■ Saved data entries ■
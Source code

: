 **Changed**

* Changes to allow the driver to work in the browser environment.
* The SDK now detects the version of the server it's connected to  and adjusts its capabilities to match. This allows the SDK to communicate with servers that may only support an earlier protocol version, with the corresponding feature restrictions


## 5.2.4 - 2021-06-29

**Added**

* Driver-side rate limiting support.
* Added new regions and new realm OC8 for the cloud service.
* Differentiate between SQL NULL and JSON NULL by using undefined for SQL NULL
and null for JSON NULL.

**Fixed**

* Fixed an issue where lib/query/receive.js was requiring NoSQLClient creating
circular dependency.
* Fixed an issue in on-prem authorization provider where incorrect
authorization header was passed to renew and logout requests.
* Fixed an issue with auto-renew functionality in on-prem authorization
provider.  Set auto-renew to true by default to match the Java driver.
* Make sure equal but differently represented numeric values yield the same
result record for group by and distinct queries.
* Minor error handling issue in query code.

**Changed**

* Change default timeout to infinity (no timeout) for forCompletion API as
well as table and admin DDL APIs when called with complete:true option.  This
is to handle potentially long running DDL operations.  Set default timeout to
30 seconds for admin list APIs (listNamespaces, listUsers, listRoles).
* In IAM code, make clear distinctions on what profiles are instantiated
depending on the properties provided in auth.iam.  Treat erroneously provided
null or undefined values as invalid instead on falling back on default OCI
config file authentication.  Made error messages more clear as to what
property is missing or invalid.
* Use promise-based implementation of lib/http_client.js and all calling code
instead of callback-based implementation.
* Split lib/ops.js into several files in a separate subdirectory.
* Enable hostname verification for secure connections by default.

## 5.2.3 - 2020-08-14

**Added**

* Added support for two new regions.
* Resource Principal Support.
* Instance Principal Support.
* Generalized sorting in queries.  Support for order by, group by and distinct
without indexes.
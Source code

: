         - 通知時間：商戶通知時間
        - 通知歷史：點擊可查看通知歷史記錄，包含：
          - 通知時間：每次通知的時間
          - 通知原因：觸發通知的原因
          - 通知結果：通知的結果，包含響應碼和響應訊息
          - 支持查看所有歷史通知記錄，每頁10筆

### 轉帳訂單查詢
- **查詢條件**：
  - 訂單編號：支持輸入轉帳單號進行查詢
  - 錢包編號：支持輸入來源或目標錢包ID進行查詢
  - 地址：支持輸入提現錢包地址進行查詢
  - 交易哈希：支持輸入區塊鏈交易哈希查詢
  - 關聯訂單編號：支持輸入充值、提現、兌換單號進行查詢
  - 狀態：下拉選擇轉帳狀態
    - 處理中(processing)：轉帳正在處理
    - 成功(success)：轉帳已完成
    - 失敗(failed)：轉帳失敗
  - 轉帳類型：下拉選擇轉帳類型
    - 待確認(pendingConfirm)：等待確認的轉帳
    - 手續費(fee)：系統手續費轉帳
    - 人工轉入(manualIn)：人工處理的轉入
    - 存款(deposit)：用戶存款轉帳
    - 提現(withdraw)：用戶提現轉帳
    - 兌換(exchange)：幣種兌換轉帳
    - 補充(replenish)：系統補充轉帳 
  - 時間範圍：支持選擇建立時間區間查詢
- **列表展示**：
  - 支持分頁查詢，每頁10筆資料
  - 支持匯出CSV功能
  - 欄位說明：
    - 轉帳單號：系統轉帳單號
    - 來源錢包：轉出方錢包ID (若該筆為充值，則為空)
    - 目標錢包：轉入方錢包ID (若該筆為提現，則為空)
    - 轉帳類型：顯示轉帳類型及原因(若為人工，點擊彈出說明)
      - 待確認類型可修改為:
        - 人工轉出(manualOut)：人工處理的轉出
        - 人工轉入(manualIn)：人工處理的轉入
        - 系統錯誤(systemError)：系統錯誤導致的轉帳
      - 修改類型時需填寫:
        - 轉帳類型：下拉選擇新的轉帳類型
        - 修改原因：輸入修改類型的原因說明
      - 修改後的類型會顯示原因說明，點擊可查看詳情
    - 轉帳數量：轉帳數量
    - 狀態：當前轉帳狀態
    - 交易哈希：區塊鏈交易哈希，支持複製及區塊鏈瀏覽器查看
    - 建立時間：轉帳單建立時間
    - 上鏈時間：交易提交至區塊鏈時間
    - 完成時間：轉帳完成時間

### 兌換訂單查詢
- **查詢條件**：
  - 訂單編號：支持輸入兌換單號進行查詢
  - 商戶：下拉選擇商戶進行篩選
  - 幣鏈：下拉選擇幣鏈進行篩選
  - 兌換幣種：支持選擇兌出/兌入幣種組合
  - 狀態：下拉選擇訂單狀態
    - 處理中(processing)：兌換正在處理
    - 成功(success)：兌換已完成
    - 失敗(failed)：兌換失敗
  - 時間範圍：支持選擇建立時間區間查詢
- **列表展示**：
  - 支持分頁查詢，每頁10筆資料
---
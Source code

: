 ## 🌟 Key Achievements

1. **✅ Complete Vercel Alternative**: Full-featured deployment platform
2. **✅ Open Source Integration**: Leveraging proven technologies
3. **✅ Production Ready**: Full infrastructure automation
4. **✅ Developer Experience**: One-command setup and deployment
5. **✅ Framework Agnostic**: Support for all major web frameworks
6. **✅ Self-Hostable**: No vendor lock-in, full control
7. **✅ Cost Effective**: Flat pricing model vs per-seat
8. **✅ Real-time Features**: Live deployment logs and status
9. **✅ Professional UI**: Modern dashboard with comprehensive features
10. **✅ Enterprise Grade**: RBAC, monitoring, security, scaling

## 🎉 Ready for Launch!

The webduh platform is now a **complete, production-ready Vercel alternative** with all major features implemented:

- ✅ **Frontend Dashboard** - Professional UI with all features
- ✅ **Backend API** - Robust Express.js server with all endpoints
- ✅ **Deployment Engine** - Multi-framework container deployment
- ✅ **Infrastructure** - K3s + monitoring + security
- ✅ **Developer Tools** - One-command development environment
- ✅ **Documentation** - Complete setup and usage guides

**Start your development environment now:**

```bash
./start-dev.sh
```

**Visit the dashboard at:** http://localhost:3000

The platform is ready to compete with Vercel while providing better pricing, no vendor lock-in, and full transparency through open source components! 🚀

■ What you are asked to do ■
Could you set down, word for word, only the lines above from the line with "7. **✅ Cost" to the line with "## 🎉 Ready for Launch!", including both?

■ Worked solution ■
7. **✅ Cost Effective**: Flat pricing model vs per-seat
8. **✅ Real-time Features**: Live deployment logs and status
9. **✅ Professional UI**: Modern dashboard with comprehensive features
10. **✅ Enterprise Grade**: RBAC, monitoring, security, scaling

## 🎉 Ready for Launch!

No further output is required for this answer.